— Provided records —
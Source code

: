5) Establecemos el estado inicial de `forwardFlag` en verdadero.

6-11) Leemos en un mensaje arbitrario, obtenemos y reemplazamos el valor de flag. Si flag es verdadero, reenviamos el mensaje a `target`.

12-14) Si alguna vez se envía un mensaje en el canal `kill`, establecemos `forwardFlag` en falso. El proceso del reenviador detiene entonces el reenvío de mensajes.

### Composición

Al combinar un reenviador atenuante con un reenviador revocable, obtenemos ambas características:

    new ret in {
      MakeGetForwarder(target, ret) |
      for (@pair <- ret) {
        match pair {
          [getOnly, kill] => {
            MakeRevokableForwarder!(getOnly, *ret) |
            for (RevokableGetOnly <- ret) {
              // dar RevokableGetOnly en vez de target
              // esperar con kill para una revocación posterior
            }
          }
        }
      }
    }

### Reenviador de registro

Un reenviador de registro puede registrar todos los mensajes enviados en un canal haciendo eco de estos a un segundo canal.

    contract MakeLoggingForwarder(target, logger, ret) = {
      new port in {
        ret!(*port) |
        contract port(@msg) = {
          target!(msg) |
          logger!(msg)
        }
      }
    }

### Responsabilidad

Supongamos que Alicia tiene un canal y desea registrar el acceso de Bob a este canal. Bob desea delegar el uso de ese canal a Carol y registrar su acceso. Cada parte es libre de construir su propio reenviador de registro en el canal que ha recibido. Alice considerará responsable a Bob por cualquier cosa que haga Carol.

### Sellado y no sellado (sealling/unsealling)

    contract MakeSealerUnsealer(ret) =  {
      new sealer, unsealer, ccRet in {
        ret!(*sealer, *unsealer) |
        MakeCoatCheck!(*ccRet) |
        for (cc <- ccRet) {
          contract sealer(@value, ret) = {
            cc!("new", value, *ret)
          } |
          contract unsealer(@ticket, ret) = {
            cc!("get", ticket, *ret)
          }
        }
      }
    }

— What to work on —
Copy each line of the data that includes the word "registro".

— Answer space —
### Reenviador de registro
Un reenviador de registro puede registrar todos los mensajes enviados en un canal haciendo eco de estos a un segundo canal.
Supongamos que Alicia tiene un canal y desea registrar el acceso de Bob a este canal. Bob desea delegar el uso de ese canal a Carol y registrar su acceso. Cada parte es libre de construir su propio reenviador de registro en el canal que ha recibido. Alice considerará responsable a Bob por cualquier cosa que haga Carol.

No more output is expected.